Scan the entries for the string "возвращается" and give the number of lines that have it, nothing further.

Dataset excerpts
※

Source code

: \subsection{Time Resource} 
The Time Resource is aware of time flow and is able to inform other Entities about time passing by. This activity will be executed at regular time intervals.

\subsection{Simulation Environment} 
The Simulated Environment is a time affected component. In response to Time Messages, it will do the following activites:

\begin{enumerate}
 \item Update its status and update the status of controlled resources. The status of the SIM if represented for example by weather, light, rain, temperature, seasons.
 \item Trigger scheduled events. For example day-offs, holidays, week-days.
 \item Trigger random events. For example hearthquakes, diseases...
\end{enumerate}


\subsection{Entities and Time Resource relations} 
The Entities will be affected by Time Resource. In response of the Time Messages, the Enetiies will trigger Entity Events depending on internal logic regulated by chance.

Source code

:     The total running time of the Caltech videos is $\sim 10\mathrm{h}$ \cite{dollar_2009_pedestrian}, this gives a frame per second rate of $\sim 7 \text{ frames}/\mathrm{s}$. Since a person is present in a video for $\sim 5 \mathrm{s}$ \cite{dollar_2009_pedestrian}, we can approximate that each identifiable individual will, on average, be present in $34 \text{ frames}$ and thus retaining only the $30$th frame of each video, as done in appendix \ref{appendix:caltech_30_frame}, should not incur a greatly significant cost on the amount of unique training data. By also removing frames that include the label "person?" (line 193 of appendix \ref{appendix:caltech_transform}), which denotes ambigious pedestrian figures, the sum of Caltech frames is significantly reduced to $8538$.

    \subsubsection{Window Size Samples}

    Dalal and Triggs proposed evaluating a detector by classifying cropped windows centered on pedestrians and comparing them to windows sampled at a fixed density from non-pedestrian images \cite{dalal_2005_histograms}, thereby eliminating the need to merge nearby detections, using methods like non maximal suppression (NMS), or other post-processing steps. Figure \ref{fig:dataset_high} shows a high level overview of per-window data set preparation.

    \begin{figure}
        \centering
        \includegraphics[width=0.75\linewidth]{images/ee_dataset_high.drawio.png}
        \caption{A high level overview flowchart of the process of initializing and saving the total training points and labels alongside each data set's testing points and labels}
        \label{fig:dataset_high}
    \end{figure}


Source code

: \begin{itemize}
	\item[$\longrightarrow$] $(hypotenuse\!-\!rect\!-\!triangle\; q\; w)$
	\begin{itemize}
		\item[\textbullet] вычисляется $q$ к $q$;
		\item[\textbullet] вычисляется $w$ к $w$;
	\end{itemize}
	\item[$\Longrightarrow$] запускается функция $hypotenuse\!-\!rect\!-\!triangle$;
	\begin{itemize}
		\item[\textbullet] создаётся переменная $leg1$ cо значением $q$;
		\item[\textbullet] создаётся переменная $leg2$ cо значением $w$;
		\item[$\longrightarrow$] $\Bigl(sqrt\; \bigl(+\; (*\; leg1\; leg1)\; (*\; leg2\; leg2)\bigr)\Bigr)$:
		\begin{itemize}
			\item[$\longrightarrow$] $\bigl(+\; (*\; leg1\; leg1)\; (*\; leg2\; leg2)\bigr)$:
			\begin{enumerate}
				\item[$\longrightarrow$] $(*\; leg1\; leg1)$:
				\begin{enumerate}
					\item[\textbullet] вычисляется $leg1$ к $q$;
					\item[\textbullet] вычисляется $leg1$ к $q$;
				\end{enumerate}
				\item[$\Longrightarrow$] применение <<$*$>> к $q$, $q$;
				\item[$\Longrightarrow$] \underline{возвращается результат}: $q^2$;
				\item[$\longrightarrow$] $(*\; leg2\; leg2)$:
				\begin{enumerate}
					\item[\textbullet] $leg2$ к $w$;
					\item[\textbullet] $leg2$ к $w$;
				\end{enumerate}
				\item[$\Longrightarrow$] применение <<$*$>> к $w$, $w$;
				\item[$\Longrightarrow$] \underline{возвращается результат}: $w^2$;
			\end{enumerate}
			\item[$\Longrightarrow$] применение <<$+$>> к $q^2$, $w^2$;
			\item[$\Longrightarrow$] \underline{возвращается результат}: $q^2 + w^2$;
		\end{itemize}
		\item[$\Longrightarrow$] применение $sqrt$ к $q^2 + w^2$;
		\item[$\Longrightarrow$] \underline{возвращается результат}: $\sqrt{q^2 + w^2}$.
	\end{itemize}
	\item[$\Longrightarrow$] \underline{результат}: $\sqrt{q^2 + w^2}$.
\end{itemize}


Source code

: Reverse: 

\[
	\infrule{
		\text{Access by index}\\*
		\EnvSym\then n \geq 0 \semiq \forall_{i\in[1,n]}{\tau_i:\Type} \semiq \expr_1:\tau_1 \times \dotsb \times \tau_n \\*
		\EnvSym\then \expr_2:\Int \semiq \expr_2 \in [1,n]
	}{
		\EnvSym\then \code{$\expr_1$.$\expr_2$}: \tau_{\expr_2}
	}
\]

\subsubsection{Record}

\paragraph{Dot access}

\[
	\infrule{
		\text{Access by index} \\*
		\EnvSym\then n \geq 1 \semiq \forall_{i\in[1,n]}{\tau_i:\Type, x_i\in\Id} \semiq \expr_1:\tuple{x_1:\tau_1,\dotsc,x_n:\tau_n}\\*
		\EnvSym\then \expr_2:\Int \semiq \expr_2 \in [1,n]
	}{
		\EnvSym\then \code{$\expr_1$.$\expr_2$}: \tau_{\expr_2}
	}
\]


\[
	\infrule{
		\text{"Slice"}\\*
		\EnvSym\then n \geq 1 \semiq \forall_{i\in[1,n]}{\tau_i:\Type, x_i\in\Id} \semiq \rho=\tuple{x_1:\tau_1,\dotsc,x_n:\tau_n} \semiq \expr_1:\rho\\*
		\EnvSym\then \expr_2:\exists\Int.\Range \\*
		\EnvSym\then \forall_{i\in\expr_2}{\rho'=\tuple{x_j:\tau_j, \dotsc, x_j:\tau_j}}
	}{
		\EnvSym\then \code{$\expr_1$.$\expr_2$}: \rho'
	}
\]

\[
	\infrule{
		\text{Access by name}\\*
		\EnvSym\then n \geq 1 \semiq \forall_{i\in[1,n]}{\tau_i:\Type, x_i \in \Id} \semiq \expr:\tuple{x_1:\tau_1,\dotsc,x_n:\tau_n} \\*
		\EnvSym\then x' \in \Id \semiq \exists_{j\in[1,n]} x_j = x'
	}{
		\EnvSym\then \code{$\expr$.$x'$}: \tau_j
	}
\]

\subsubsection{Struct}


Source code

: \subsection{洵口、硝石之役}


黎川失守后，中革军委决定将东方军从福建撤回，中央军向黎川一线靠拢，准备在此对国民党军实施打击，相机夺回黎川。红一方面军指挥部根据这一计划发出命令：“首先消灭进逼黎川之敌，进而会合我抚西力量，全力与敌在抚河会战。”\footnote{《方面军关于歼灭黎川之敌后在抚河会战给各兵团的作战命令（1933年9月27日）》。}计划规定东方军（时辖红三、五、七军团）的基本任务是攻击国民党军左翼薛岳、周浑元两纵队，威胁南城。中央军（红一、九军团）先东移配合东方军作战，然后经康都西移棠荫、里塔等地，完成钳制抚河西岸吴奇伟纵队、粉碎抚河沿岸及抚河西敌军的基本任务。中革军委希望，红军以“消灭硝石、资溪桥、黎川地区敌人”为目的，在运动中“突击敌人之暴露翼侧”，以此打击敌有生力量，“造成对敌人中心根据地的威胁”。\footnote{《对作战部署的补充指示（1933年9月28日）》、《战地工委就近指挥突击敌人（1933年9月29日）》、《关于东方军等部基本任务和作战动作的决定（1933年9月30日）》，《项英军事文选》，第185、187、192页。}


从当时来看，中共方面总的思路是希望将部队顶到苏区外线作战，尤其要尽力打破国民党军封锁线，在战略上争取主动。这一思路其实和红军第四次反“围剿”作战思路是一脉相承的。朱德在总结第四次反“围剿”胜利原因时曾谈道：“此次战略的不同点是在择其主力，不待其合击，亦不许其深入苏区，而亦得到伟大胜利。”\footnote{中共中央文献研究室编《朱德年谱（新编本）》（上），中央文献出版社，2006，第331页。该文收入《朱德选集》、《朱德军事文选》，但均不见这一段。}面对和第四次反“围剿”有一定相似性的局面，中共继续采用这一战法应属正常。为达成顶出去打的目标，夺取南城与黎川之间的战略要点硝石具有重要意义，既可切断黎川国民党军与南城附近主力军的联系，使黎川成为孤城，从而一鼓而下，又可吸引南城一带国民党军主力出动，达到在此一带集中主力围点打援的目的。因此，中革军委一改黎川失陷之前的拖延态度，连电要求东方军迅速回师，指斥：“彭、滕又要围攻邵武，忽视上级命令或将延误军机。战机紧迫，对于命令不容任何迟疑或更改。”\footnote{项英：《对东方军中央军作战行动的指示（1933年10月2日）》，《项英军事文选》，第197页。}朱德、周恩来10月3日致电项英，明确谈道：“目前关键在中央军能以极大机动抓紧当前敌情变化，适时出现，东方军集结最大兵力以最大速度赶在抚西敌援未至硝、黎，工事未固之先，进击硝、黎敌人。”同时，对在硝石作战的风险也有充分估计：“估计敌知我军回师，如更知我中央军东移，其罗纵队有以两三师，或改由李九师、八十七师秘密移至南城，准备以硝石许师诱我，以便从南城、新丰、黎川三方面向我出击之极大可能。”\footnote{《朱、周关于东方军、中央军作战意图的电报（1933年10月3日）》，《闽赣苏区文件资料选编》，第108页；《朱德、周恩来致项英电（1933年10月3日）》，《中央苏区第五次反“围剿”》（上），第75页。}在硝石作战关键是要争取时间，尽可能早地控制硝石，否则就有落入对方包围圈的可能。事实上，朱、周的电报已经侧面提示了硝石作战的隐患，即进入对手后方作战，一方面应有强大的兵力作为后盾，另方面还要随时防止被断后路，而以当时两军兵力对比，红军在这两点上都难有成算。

※

Exercise answer. 4